New Jersey Gov. Chris Christie wasted little time going after his Republican rivals on the campaign trail in Iowa on Monday. With two weeks to go until the Iowa caucus, Christie is taking direct aim at Florida Sen. Marco Rubio.
Christie told the Council Bluffs crowd he likes Rubio, “but heck man, he’s not ready.”
“We certainly don’t need to send a first-term senator again to the Oval Office, do we?” Christie asked the crowd. “Just because you philosophically agree with someone more doesn’t make them any more prepared to do the job. We need someone who’s ready on the first day to sit in that chair and not spin around and say, ‘Gee whiz, isn’t it cool I’m president?’ All right? Big, wide eyes. ‘Look at me. Hey mom, I became president.’ We need someone who sits in the chair the first day and says this chair feels familiar. It’s not the same as the chair I sat in before, but it’s like it.”
Christie continued to argue that serving in the U.S. Senate is “like being in school … they tell you where to go, what time to show up, they tell you where to sit, they give you a list of questions and you answer them yes or no, then they tell you when recess is and you get to leave.”
The Rubio campaign responded in a statement slamming Christie’s record.
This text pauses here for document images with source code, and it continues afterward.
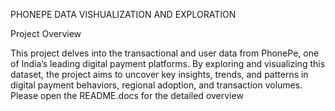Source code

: PHONEPE DATA VISHUALIZATION AND EXPLORATION

Project Overview

This project delves into the transactional and user data from PhonePe, one of India’s leading digital payment platforms.
By exploring and visualizing this dataset, the project aims to uncover key insights, trends, and patterns in digital payment behaviors, regional adoption, and transaction volumes.
Please open the README.docs for the detailed overview
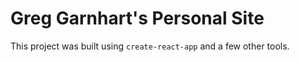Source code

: # Greg Garnhart's Personal Site

This project was built using `create-react-app` and a few other tools.
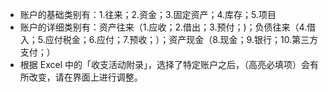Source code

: 
- 账户的基础类别有：1.往来；2.资金；3.固定资产；4.库存；5.项目
- 账户的详细类别有：资产往来（1.应收；2.借出；3.预付；)；负债往来（4.借入；5.应付税金；6.应付；7.预收；）；资产现金（8.现金；9.银行；10.第三方支付；）
- 根据 Excel 中的「收支活动附录」，选择了特定账户之后，（高亮必填项）会有所改变，请在界面上进行调整。
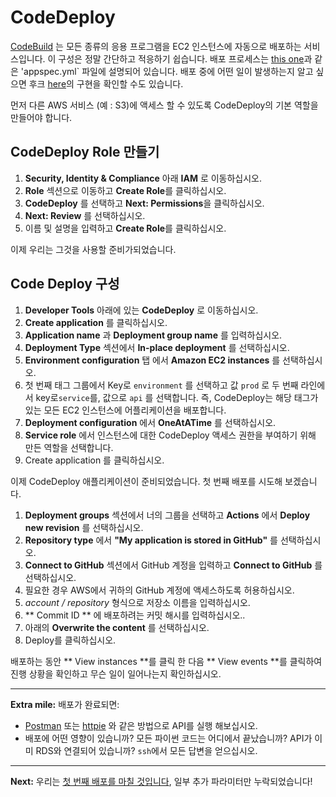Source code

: ﻿# CodeDeploy

[CodeBuild](http://docs.aws.amazon.com/codedeploy/latest/userguide/welcome.html) 는 모든 종류의 응용 프로그램을 EC2 인스턴스에 자동으로 배포하는 서비스입니다. 이 구성은 정말 간단하고 적응하기 쉽습니다. 배포 프로세스는 [this one](/appspec.yml)과 같은 'appspec.yml` 파일에 설명되어 있습니다. 배포 중에 어떤 일이 발생하는지 알고 싶으면 후크 [here](/infrastructure/aws/codedeploy)의 구현을 확인할 수도 있습니다.

먼저 다른 AWS 서비스 (예 : S3)에 액세스 할 수 있도록 CodeDeploy의 기본 역할을 만들어야 합니다.

## CodeDeploy Role 만들기
1. **Security, Identity & Compliance** 아래 **IAM** 로 이동하십시오.
2. **Role** 섹션으로 이동하고 **Create Role**를 클릭하십시오.
3. **CodeDeploy** 를 선택하고 **Next: Permissions**을 클릭하십시오.
4. **Next: Review** 를 선택하십시오.
5. 이름 및 설명을 입력하고 **Create Role**를 클릭하십시오.

이제 우리는 그것을 사용할 준비가되었습니다.

##  Code Deploy 구성
1. **Developer Tools** 아래에 있는 **CodeDeploy** 로 이동하십시오.
2. **Create application** 를 클릭하십시오.
3. **Application name** 과 **Deployment group name** 를 입력하십시오.
4. **Deployment Type** 섹션에서 **In-place deployment** 를 선택하십시오.
5. **Environment configuration** 탭 에서 **Amazon EC2 instances** 를 선택하십시오.
6. 첫 번째 태그 그룹에서 Key로 `environment` 를 선택하고 값 `prod` 로 두 번째 라인에서 key로`service`를, 값으로 `api` 를 선택합니다. 즉, CodeDeploy는 해당 태그가 있는 모든 EC2 인스턴스에 어플리케이션을 배포합니다.
7. **Deployment configuration** 에서 **OneAtATime** 를 선택하십시오.
8. **Service role** 에서 인스턴스에 대한 CodeDeploy 액세스 권한을 부여하기 위해 만든 역할을 선택합니다.
9. Create application 를 클릭하십시오.

이제 CodeDeploy 애플리케이션이 준비되었습니다. 첫 번째 배포를 시도해 보겠습니다.

1. **Deployment groups** 섹션에서 너의 그룹을 선택하고 **Actions** 에서 **Deploy new revision** 를 선택하십시오.
2. **Repository type** 에서 **"My application is stored in GitHub"** 를 선택하십시오.
3. **Connect to GitHub** 섹션에서 GitHub 계정을 입력하고 **Connect to GitHub** 를 선택하십시오.
4. 필요한 경우 AWS에서 귀하의 GitHub 계정에 액세스하도록 허용하십시오.
5. _account / repository_ 형식으로 저장소 이름을 입력하십시오.
6. ** Commit ID ** 에 배포하려는 커밋 해시를 입력하십시오..
7. 아래의 **Overwrite the content** 를 선택하십시오.
8. Deploy를 클릭하십시오.

배포하는 동안 ** View instances **를 클릭 한 다음 ** View events **를 클릭하여 진행 상황을 확인하고 무슨 일이 일어나는지 확인하십시오.

---
**Extra mile:** 배포가 완료되면:

- [Postman](https://www.getpostman.com/) 또는 [httpie](https://httpie.org/) 와 같은 방법으로 API를 실행 해보십시오.
- 배포에 어떤 영향이 있습니까? 모든 파이썬 코드는 어디에서 끝났습니까? API가 이미 RDS와 연결되어 있습니까? `ssh`에서 모든 답변을 얻으십시오.

---
**Next:** 우리는 [첫 번째 배포를 마칠 것입니다](/workshop/s3-web-ec2-api-rds/05-finishing-up.md), 일부 추가 파라미터만 누락되었습니다!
“Chris Christie can certainly talk, but nothing he does can cover-up his liberal record in New Jersey of supporting Common Core, gun control and Obama’s pick of liberal Sonia Sotomayor for the Supreme Court,” said Jahan Wilcox, Rubio spokesman, in an email. “For someone who likes to tell it like it is, there’s no covering up that Governor Christie has fiercely supported a liberal agenda in New Jersey.”
The New Jersey governor also swiped at Texas Sen. Ted Cruz in an interview with Time published on Monday morning. Christie called the senator “asinine” for his criticism of New York values, and said Cruz was the “most inside guy in this race” despite his rants against the “Washington cartel.”
Christie’s campaign has largely focused on New Hampshire as crucial to his presidential campaign’s future success, but his loud attacks in the Hawkeye State suggest he has not yet written off Iowa either. He ranks fourth in the Washington Examiner‘s newest GOP presidential power rankings released after Thursday’s presidential debate.